You don’t have to go to France to get great foie gras. You need go no further than this city’s Maguire Avenue. There you will find Le Canard Goulu, a specialty food boutique dedicated to the delicacies of the fatted duck.
Their farm is in Saint-Apollinaire, a village half an hour to the southwest of Québec City, where they raise close to 30,000 Cairina moschata per year. Better known as the Barbary duck, this domesticated bird is excellently suited to the production of foie gras. The ducks arrive at the farm just days old, then are fed and fattened for twelve weeks. For the final two weeks, an intensive regimen of cornmeal increases the size of the duck’s liver tenfold, and transforms it into the buttery wonder that writer Charles Gérard called “le fruit suprême de la gastronomie.”
I recently had an opportunity to take part in a private demonstration at the Maguire Avenue location. Our host was Le Canard Goulu’s executive chef, Martin Guillemette.

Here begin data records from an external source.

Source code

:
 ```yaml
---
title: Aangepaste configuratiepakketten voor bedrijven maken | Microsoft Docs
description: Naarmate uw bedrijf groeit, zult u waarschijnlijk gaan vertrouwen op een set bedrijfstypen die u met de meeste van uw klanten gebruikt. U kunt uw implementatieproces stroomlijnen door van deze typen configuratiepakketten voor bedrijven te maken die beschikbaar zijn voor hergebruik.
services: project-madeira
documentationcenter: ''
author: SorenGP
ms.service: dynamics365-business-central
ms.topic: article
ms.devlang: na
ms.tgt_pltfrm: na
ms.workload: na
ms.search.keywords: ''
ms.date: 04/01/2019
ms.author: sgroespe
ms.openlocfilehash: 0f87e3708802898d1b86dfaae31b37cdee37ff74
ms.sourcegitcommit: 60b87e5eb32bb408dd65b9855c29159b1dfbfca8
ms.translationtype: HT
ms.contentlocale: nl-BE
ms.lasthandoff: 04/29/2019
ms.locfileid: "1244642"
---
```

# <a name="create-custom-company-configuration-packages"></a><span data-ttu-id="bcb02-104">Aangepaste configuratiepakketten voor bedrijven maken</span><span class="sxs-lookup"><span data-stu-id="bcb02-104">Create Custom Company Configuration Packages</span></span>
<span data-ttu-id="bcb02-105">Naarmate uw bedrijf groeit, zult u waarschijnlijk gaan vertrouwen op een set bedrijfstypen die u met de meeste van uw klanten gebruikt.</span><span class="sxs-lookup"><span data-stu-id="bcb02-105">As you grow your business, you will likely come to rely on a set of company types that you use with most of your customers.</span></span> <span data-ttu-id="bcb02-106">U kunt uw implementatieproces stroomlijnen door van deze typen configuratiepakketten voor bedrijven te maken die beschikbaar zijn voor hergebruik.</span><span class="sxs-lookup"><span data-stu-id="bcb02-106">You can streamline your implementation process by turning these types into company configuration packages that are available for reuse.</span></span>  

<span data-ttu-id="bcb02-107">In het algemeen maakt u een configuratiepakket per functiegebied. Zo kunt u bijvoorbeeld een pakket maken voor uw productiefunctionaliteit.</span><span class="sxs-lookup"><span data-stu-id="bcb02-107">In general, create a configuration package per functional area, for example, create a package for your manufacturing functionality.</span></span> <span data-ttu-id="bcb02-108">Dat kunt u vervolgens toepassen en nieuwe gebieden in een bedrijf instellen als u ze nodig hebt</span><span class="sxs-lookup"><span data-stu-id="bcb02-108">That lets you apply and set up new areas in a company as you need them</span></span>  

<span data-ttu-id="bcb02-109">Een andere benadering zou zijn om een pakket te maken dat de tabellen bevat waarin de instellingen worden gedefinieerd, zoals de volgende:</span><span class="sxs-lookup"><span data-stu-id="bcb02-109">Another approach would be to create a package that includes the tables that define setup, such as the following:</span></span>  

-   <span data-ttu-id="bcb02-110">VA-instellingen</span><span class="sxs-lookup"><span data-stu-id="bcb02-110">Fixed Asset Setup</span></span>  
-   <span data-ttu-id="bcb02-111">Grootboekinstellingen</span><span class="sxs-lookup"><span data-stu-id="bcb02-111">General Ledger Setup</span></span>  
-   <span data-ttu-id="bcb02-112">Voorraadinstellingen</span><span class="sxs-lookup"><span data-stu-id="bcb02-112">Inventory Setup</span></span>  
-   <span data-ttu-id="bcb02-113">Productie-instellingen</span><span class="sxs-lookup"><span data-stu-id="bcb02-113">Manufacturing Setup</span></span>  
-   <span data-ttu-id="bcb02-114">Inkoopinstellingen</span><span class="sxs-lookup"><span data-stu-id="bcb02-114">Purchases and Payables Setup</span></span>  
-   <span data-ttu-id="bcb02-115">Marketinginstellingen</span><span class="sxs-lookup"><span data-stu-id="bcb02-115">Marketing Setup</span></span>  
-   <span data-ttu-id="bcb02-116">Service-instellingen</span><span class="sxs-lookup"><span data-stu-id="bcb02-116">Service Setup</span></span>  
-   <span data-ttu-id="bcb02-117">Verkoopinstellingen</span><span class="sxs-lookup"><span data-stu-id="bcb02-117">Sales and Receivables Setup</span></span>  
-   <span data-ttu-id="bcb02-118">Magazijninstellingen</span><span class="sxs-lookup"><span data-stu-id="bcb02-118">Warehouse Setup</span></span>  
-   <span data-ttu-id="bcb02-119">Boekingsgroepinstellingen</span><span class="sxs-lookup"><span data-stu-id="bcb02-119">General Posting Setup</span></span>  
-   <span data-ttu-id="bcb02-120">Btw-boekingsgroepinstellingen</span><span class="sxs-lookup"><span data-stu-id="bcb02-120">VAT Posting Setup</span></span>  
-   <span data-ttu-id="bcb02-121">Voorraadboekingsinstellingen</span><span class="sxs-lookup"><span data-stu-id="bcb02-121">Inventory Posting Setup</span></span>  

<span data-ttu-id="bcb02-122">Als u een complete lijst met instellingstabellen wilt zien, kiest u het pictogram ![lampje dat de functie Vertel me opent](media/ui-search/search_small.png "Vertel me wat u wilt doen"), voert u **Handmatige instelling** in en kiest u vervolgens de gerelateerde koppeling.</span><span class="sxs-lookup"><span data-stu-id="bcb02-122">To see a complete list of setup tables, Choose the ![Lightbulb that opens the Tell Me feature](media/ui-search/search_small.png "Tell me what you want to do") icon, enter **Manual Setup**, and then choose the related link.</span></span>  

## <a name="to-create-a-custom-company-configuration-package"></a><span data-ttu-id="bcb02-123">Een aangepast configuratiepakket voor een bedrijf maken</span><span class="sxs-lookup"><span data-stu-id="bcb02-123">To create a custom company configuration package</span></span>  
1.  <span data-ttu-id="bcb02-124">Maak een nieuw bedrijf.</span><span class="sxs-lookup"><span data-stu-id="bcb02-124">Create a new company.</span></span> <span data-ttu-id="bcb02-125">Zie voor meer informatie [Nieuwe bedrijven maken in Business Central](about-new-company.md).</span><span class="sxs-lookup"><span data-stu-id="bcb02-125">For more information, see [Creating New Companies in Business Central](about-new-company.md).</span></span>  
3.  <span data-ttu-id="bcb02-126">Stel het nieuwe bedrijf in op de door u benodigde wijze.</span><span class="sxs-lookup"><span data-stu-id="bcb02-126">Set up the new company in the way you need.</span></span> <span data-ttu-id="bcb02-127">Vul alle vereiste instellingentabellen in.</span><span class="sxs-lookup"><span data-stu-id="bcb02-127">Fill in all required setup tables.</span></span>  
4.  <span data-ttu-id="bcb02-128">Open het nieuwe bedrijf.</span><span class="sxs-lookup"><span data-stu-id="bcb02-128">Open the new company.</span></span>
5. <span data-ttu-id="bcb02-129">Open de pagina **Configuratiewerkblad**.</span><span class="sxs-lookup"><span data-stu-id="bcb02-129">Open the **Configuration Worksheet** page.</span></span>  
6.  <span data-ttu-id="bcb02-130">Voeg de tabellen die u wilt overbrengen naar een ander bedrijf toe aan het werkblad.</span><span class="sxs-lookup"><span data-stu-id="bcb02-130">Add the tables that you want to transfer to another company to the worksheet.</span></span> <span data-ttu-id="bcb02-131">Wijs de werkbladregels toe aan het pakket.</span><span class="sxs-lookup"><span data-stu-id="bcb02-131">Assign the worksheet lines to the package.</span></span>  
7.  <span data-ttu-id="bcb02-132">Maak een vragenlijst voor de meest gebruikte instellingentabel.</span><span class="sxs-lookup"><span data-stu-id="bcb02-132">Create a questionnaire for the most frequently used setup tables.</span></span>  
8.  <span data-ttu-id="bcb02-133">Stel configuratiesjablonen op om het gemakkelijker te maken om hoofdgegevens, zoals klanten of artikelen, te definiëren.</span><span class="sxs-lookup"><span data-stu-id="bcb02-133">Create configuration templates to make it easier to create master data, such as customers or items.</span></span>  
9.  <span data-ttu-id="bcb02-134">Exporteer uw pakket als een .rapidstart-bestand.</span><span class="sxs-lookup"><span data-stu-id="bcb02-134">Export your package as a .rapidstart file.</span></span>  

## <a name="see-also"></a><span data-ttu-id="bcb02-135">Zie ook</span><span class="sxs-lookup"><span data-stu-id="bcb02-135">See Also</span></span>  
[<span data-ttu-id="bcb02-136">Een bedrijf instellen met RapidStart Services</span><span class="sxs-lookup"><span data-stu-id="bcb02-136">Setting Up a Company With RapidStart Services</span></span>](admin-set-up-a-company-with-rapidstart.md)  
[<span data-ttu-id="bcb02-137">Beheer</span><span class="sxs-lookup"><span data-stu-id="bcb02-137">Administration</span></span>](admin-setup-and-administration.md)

Trained at the École Hôtelière de la Capitale and seasoned at some of Québec City’s best restaurants, Martin has been the creative culinary force at Le Canard Goulu since 2007. Among his responsibilities: consulting with the farm in order to optimize the products they put forth, creating new recipes to add to the boutique’s prêt-à-manger offering, and – most enticingly – preparing succulent, multi-course meals for the clients who have had the good sense to rent the private, second-floor dining room.
Martin captivated us with the science and art of preparing foie gras, walking us through several different preparation methods. We learned how to devein the liver; use a spoon, not a knife! He explained that Sauternes and Cognac serve perfectly to make a great terrine. And finally, he showed us how to use fine sea salt and a hot skillet to achieve a perfect sear every time.